Abstract 199P
Background
Locally advanced unresectable non-small cell lung cancer can be managed with chemoradiation therapy followed by consolidative PDL1 immunotherapy (I/O). In a real-world cohort, we sought to evaluate the toxicity profiles and responses of vs chemoradiation alone vs chemoradiation followed by consolidative immunotherapy vs concurrent I/O during chemoradiation + consolidative I/O.
Methods
We retrospectively reviewed an IRB approved institutional database of patients with locally advanced unresectable NSCLC. Charts were reviewed for cancer stage, histology, demographics, response, acute and subacute toxicities. Rates of toxicity were evaluated using CTCAE v5.0 grading.
Results
A total of 103 patients were included. Ages ranged from 43–85 years and 65% male. 93% of patients had ECOG PS 0–1; 7% ECOG PS of 2. Adenocarcinoma histology was present in 59%, squamous cell carcinoma 34%, non-small cell carcinoma NOS 7%. Stage III patients comprised 83% of patients, 11% Stage II, and 6% oligometastatic Stage IV. Median radiation dose was 60 Gy (range, 40–64 Gy) delivered with weekly carboplatin and paclitaxel in 93% of cases. Chemoradiation alone was given in 34 patients, 13 received concurrent + consolidation I/O, and 56 received consolidation I/O. Grade 2 pneumonitis occurred 18% in the chemoradiation alone group, 23% in the concurrent + consolidation I/O group, 16% in the consolidation I/O group. Grade 3 pneumonitis occurred in 4% of patients in the consolidation I/O group, but in no patients in the chemoradiation alone or concurrent + consolidation I/O groups. Grade 3 esophagitis occurred in 3% of patients among the entire cohort. 49% of patients had a partial response, 41% had stable disease, 2% had complete response, and 8% had disease progression, and no patients progressed in the concurrent I/O group.
Conclusions
Modern concurrent chemoradiation therapy with or without PD(L)1 immunotherapy is very well tolerated with primarily grade 2 toxicities of esophagitis and pneumonitis and overall excellent response rates. Chemoradiation remains an appropriate and effective standard of care therapy for patients with locally advanced and unresectable non-small cell lung cancer.
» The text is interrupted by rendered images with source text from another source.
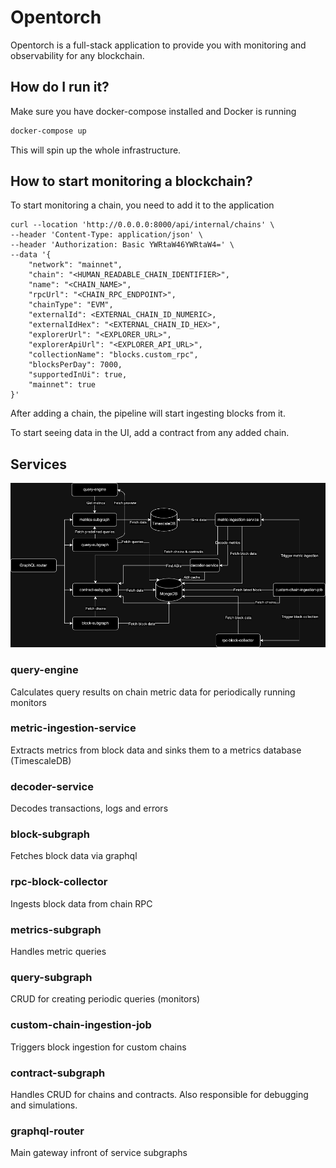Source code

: # Opentorch

Opentorch is a full-stack application to provide you with monitoring and observability for any blockchain.

## How do I run it?

Make sure you have docker-compose installed and Docker is running
```bash
docker-compose up
```

This will spin up the whole infrastructure.

## How to start monitoring a blockchain?

To start monitoring a chain, you need to add it to the application

```curl
curl --location 'http://0.0.0.0:8000/api/internal/chains' \
--header 'Content-Type: application/json' \
--header 'Authorization: Basic YWRtaW46YWRtaW4=' \
--data '{
    "network": "mainnet",
    "chain": "<HUMAN_READABLE_CHAIN_IDENTIFIER>",
    "name": "<CHAIN_NAME>",
    "rpcUrl": "<CHAIN_RPC_ENDPOINT>",
    "chainType": "EVM",
    "externalId": <EXTERNAL_CHAIN_ID_NUMERIC>,
    "externalIdHex": "<EXTERNAL_CHAIN_ID_HEX>",
    "explorerUrl": "<EXPLORER_URL>",
    "explorerApiUrl": "<EXPLORER_API_URL>",
    "collectionName": "blocks.custom_rpc",
    "blocksPerDay": 7000,
    "supportedInUi": true,
    "mainnet": true
}'
```

After adding a chain, the pipeline will start ingesting blocks from it.  

To start seeing data in the UI, add a contract from any added chain.

## Services

![Blocktorch OS architecture](./blocktorch-os.png)

### query-engine
Calculates query results on chain metric data for periodically running monitors
### metric-ingestion-service
Extracts metrics from block data and sinks them to a metrics database (TimescaleDB)
### decoder-service
Decodes transactions, logs and errors
### block-subgraph
Fetches block data via graphql
### rpc-block-collector
Ingests block data from chain RPC
### metrics-subgraph
Handles metric queries
### query-subgraph
CRUD for creating periodic queries (monitors)
### custom-chain-ingestion-job
Triggers block ingestion for custom chains
### contract-subgraph
Handles CRUD for chains and contracts. Also responsible for debugging and simulations.
### graphql-router
Main gateway infront of service subgraphs

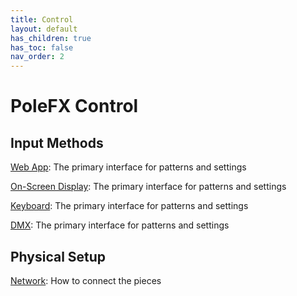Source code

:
 ```yaml
---
title: Control
layout: default
has_children: true
has_toc: false
nav_order: 2
---
```

# PoleFX Control
## Input Methods

[Web App](/control/web_app.html): The primary interface for patterns and settings

[On-Screen Display](/control/osd.html): The primary interface for patterns and settings

[Keyboard](/control/keyboard.html): The primary interface for patterns and settings

[DMX](/control/dmx.html): The primary interface for patterns and settings

## Physical Setup

[Network](/control/network.html): How to connect the pieces

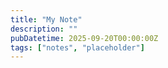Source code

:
 ```yaml
---
title: "My Note"
description: ""
pubDatetime: 2025-09-20T00:00:00Z
tags: ["notes", "placeholder"]
---
```



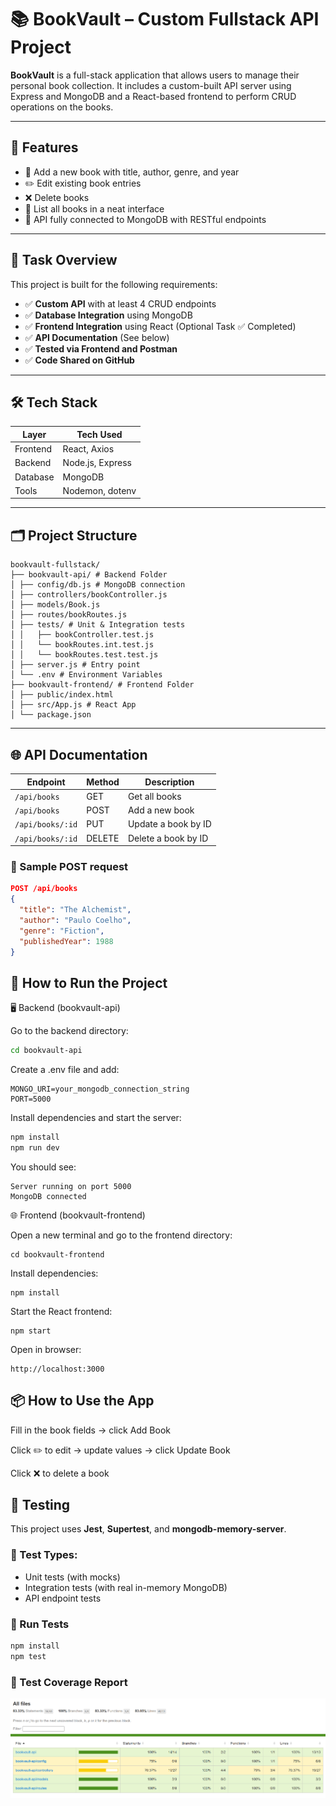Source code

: ﻿# 📚 BookVault – Custom Fullstack API Project

**BookVault** is a full-stack application that allows users to manage their personal book collection. It includes a custom-built API server using Express and MongoDB and a React-based frontend to perform CRUD operations on the books.

---

## 🚀 Features

- 📖 Add a new book with title, author, genre, and year
- ✏️ Edit existing book entries
- ❌ Delete books
- 📂 List all books in a neat interface
- 🔗 API fully connected to MongoDB with RESTful endpoints

---

## 🧠 Task Overview

This project is built for the following requirements:

- ✅ **Custom API** with at least 4 CRUD endpoints
- ✅ **Database Integration** using MongoDB
- ✅ **Frontend Integration** using React (Optional Task ✅ Completed)
- ✅ **API Documentation** (See below)
- ✅ **Tested via Frontend and Postman**
- ✅ **Code Shared on GitHub**

---

## 🛠️ Tech Stack

| Layer     | Tech Used                     |
|-----------|-------------------------------|
| Frontend  | React, Axios                  |
| Backend   | Node.js, Express              |
| Database  | MongoDB                       |
| Tools     | Nodemon, dotenv               |

---

## 🗂️ Project Structure
```
bookvault-fullstack/
├── bookvault-api/ # Backend Folder
│ ├── config/db.js # MongoDB connection
│ ├── controllers/bookController.js
│ ├── models/Book.js
│ ├── routes/bookRoutes.js
│ ├── tests/ # Unit & Integration tests
│ │   ├── bookController.test.js
│ │   └── bookRoutes.int.test.js
│ │   └── bookRoutes.test.test.js
│ ├── server.js # Entry point
│ └── .env # Environment Variables
├── bookvault-frontend/ # Frontend Folder
│ ├── public/index.html
│ ├── src/App.js # React App
│ └── package.json
```
---

## 🌐 API Documentation

| Endpoint              | Method | Description             |
|-----------------------|--------|-------------------------|
| `/api/books`          | GET    | Get all books           |
| `/api/books`          | POST   | Add a new book          |
| `/api/books/:id`      | PUT    | Update a book by ID     |
| `/api/books/:id`      | DELETE | Delete a book by ID     |

### 🔸 Sample POST request

```json
POST /api/books
{
  "title": "The Alchemist",
  "author": "Paulo Coelho",
  "genre": "Fiction",
  "publishedYear": 1988
}
```

## 🧪 How to Run the Project
🖥️ Backend (bookvault-api)

Go to the backend directory:
```bash
cd bookvault-api
```

Create a .env file and add:
```env
MONGO_URI=your_mongodb_connection_string
PORT=5000
```

Install dependencies and start the server:
```bash
npm install
npm run dev
```

You should see:
```
Server running on port 5000
MongoDB connected
```

🌐 Frontend (bookvault-frontend)

Open a new terminal and go to the frontend directory:
```
cd bookvault-frontend
```

Install dependencies:
```
npm install
```

Start the React frontend:
```
npm start
```

Open in browser:
```
http://localhost:3000
```

## 📦 How to Use the App
Fill in the book fields → click Add Book

Click ✏️ to edit → update values → click Update Book

Click ❌ to delete a book

## 🧪 Testing

This project uses **Jest**, **Supertest**, and **mongodb-memory-server**.

### 🧪 Test Types:
- Unit tests (with mocks)
- Integration tests (with real in-memory MongoDB)
- API endpoint tests

### 🔧 Run Tests

```bash
npm install
npm test
```
### 🧪 Test Coverage Report
<p align="center">
  <img src="./bookvault-api/assets/test_result.png" alt="Test Coverage Report" />
</p>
Legal entity responsible for the study
S. Jabbour.
Funding
Has not received any funding.
Disclosure
S. Jabbour: Financial Interests, Personal, Advisory Role: JNJ; Financial Interests, Personal and Institutional, Principal Investigator: Merck; Financial Interests, Institutional, Research Grant: BeiGene; Financial Interests, Personal, Expert Testimony: Deichert; Non-Financial Interests, Institutional, Research Grant: Guardant. All other authors have declared no conflicts of interest.